In Kodiak, police department said water levels had receded in the harbor. A sharp withdrawal of water can precede a tsunami rise. “Citizens should remain in place and wait for further updates,” the Kodiak Police message added.
At its height, a warning was in effect for more than 3,000 miles of coastal zones north of the Washington border: British Columbia and Alaska’s entire southern shoreline including the Aleutian Islands. The National Weather Service sent messages to cellphones in Alaska with the message: “Emergency Alert. Tsunami danger on the coast. Go to high ground or move inland.”
“Based on all available data a tsunami may have been generated by this earthquake that could be destructive on coastal areas even far from the epicenter,” the Pacific Tsunami Warning Center said.
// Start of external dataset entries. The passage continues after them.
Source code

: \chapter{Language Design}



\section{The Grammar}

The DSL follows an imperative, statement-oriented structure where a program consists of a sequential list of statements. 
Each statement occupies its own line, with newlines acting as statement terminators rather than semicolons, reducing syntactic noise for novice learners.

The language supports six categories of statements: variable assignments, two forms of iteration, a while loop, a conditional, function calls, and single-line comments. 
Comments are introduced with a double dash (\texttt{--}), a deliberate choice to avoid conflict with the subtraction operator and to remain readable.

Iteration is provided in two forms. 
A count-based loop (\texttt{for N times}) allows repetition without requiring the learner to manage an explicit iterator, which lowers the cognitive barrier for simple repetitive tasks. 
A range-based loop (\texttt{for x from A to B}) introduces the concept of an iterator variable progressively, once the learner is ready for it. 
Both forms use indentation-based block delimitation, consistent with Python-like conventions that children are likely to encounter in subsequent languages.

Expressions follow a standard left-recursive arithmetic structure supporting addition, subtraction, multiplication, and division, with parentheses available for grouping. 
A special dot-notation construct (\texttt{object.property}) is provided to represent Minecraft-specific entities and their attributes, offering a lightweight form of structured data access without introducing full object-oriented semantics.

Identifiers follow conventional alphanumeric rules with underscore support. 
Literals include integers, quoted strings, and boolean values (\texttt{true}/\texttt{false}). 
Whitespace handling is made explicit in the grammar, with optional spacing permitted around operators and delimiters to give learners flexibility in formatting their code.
An announcer on KMXT radio in Kodiak appealed for residents to heed the warning. Many did. A line of cars clogged a snow-covered road heading out of town.
“This is not a drill. Please get out to higher ground,” said the message. “If you are on the flats, get up on one of the hills . . . Just go high.”
A tsunami watch for Hawaii and the West Coast was lifted several hours after the quake.